Your assignment:
In the material below, the required lines run from the one containing "- **Cascade Bonuses**: Earn" through the one containing "- **Smooth Animations**: Tile". Copy those lines exactly, ends included, and nothing else.

Source data:
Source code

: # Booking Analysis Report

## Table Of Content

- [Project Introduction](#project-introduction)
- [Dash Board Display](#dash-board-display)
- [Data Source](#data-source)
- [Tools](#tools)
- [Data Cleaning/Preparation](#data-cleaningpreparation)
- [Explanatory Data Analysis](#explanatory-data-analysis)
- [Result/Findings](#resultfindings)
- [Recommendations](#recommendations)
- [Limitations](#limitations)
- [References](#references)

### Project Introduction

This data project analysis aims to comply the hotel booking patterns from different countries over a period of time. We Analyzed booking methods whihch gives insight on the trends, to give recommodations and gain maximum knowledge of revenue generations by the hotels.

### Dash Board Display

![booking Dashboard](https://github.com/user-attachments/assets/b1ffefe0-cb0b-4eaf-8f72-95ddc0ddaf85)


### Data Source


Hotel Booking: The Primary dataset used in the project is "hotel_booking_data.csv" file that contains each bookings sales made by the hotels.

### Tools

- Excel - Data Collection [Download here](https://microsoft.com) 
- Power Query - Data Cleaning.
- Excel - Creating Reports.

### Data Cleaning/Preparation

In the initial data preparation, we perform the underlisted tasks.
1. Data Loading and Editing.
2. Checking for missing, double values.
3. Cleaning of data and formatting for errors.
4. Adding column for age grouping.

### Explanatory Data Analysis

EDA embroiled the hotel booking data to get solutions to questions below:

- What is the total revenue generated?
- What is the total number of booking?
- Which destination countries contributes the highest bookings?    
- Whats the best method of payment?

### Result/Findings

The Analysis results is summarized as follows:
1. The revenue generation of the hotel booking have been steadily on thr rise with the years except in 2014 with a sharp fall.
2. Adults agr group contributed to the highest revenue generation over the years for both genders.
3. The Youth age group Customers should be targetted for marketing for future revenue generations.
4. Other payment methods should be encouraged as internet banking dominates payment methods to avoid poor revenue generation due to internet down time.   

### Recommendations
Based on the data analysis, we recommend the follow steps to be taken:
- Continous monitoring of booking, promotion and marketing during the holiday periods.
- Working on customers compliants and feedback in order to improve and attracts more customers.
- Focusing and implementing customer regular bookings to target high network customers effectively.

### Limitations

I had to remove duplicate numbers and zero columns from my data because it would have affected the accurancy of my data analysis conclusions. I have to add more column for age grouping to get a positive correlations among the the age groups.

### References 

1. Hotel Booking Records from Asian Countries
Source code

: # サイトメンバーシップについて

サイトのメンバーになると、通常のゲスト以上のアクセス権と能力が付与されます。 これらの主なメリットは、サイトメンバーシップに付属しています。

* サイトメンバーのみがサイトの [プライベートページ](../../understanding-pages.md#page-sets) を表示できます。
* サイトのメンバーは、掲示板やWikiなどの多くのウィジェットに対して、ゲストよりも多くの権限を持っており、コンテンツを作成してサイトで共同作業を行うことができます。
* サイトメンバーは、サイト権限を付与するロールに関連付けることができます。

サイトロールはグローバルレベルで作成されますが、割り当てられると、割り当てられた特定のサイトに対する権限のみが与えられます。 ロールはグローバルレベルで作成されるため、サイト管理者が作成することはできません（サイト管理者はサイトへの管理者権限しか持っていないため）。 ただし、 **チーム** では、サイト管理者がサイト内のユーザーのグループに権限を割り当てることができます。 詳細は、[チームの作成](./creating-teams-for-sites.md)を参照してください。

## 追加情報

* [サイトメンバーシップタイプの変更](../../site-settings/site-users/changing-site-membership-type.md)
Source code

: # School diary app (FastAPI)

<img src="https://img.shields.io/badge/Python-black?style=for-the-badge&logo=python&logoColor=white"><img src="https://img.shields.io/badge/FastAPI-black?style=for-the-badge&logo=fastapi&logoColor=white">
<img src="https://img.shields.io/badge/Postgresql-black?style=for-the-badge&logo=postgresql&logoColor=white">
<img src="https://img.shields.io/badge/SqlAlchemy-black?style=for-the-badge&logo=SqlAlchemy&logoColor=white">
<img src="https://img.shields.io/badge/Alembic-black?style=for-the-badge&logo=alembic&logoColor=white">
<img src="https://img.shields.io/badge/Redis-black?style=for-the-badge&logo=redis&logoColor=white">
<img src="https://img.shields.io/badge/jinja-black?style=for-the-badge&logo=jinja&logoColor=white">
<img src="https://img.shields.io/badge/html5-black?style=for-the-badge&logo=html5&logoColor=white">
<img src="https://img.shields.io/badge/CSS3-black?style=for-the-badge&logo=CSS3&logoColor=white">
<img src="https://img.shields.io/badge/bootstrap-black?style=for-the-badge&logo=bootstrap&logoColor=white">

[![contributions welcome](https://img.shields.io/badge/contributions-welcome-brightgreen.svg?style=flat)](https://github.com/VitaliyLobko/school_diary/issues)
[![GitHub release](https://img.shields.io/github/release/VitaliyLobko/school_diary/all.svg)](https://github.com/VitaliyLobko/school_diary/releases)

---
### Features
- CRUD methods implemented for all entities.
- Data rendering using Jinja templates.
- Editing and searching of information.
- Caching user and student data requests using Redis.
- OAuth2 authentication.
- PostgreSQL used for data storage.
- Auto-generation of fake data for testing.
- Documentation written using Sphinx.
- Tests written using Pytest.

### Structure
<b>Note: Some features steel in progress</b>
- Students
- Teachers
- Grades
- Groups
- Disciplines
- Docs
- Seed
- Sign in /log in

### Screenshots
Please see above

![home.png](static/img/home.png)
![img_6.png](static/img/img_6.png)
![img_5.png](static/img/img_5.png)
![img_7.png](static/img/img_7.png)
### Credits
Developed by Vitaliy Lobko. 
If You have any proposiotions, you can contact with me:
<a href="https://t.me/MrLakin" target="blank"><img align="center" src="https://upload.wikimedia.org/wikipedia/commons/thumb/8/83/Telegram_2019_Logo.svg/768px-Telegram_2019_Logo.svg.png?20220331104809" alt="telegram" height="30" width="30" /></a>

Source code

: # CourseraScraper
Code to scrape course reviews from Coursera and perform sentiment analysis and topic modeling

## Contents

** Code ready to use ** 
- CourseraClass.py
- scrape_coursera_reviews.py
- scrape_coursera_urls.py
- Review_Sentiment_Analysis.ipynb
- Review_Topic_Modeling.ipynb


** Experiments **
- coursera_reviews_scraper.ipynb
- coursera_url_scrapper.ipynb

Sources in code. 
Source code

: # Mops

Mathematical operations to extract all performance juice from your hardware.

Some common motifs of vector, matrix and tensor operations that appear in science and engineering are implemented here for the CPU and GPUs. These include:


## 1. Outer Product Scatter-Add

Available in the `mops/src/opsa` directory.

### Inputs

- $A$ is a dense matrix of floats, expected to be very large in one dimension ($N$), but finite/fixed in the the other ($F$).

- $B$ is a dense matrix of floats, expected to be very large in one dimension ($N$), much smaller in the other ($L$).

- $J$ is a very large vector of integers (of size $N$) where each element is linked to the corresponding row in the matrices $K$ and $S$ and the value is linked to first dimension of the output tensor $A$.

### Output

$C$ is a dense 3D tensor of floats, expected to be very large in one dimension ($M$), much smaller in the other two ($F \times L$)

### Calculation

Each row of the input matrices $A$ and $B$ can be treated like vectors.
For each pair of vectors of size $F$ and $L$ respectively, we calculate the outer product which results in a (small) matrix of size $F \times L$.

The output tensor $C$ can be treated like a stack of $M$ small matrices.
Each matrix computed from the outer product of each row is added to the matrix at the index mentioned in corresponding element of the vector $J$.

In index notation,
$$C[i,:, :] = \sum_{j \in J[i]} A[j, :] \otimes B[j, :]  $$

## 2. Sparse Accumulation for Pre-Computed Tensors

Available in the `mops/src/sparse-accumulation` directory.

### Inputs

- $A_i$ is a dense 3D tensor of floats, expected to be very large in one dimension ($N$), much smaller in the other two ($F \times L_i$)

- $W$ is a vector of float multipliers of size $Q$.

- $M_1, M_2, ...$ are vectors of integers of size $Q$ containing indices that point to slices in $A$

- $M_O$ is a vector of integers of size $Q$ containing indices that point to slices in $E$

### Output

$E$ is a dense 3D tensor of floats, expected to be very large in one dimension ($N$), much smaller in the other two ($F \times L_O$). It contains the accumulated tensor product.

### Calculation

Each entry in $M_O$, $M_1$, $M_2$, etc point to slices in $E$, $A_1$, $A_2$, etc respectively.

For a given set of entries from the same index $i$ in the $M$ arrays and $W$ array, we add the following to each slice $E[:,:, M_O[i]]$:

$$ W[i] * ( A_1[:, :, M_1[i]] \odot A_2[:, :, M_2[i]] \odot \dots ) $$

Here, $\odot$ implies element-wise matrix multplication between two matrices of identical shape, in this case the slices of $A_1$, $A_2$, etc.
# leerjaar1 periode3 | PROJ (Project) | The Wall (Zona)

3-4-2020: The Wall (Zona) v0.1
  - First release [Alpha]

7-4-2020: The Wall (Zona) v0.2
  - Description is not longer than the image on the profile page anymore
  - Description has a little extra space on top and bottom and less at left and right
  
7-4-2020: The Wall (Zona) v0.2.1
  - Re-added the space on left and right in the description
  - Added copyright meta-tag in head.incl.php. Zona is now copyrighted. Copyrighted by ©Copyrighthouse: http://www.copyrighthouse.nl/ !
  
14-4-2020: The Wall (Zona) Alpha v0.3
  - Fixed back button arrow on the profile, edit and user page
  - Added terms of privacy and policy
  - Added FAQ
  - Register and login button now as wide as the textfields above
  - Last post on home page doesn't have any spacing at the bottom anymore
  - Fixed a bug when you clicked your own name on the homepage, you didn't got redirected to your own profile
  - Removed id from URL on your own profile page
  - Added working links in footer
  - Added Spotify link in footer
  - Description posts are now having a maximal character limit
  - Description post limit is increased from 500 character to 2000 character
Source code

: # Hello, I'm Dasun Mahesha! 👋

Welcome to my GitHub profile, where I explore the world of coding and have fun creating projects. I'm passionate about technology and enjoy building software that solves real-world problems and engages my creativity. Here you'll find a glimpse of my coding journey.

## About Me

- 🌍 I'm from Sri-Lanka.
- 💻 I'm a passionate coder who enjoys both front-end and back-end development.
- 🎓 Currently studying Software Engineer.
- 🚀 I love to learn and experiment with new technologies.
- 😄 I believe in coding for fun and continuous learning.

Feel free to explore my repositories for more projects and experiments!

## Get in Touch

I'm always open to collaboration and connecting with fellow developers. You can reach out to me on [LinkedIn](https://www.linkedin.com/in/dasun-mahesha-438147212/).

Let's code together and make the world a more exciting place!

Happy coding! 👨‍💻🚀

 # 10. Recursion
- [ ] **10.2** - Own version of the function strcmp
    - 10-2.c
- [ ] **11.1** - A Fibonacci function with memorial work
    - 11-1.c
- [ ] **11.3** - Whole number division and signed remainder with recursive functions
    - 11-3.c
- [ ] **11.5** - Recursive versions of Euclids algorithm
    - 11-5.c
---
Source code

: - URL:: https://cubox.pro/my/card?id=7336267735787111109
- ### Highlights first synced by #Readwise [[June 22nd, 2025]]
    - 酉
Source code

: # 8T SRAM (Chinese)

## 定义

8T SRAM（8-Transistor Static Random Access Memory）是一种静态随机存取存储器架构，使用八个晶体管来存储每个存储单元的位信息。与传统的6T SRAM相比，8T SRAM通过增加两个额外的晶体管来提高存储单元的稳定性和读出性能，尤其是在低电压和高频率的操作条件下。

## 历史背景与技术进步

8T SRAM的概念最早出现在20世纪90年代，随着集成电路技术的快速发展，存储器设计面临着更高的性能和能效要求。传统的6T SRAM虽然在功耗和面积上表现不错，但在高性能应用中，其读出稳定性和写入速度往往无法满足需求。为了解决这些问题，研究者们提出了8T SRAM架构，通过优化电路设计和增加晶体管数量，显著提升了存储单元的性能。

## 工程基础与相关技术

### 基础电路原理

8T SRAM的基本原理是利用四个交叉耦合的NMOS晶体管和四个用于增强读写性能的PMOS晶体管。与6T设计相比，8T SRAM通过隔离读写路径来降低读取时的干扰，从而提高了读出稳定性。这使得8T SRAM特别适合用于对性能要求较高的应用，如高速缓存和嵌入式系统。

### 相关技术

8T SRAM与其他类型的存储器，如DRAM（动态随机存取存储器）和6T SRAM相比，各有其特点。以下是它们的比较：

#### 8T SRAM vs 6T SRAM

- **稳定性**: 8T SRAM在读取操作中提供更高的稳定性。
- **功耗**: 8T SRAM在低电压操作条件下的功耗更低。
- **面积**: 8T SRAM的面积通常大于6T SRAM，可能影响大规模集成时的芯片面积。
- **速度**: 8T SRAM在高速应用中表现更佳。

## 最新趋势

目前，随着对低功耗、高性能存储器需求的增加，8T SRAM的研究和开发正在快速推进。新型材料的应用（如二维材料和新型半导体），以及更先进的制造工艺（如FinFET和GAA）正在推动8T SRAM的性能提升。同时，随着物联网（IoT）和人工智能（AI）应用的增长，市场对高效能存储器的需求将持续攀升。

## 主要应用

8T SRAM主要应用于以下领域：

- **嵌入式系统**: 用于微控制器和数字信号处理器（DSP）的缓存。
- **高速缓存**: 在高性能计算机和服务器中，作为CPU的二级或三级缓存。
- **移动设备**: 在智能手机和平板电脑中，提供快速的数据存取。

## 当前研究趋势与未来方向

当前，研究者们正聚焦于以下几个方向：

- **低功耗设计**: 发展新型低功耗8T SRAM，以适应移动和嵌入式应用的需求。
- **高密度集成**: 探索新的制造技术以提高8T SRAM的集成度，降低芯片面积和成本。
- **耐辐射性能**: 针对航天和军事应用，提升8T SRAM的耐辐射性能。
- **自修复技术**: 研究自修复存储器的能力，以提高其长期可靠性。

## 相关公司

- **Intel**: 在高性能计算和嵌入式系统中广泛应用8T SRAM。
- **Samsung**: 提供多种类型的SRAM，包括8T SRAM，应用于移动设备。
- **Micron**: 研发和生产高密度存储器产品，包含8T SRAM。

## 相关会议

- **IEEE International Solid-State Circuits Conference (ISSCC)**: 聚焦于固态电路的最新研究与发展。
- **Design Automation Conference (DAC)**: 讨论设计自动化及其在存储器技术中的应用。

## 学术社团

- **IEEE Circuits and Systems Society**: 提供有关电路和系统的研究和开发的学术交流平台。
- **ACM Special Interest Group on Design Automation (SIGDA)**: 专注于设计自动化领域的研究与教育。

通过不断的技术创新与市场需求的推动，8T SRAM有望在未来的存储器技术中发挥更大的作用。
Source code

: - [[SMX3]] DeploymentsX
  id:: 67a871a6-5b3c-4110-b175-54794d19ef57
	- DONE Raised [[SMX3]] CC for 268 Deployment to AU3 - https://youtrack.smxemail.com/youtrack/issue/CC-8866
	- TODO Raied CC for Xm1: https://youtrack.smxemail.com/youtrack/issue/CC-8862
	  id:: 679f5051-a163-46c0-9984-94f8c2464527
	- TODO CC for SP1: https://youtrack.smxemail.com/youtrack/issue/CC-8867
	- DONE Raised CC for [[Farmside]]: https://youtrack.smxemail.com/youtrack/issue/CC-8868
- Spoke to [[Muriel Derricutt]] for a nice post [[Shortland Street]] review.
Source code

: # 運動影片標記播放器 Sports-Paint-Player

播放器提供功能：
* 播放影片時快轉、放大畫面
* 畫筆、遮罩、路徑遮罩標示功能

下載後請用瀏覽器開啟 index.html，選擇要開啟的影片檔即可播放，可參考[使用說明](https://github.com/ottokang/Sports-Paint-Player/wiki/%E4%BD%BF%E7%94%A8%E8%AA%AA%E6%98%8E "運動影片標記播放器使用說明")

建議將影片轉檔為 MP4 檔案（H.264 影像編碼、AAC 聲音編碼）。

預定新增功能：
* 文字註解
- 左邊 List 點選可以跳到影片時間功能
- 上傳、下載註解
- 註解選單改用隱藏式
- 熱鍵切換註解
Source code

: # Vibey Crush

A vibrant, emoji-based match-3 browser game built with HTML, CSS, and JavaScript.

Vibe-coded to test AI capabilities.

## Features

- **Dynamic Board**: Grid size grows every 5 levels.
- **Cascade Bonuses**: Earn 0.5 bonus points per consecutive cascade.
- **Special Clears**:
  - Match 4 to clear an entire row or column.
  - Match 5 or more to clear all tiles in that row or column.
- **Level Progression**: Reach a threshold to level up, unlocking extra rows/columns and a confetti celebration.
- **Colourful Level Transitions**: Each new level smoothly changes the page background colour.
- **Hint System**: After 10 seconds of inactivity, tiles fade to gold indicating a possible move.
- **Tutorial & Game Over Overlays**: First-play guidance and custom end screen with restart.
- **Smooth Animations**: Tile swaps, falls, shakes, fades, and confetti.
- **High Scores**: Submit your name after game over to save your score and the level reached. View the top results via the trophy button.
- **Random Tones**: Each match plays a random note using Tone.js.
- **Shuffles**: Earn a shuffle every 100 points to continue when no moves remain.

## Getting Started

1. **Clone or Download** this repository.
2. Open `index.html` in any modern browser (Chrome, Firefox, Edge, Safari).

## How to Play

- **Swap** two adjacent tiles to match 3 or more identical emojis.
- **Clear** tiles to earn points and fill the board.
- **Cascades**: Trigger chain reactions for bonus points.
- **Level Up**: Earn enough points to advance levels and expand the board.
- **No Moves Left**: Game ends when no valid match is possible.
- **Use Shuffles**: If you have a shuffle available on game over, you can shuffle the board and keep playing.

Exercise result:
- **Cascade Bonuses**: Earn 0.5 bonus points per consecutive cascade.
- **Special Clears**:
  - Match 4 to clear an entire row or column.
  - Match 5 or more to clear all tiles in that row or column.
- **Level Progression**: Reach a threshold to level up, unlocking extra rows/columns and a confetti celebration.
- **Colourful Level Transitions**: Each new level smoothly changes the page background colour.
- **Hint System**: After 10 seconds of inactivity, tiles fade to gold indicating a possible move.
- **Tutorial & Game Over Overlays**: First-play guidance and custom end screen with restart.
- **Smooth Animations**: Tile swaps, falls, shakes, fades, and confetti.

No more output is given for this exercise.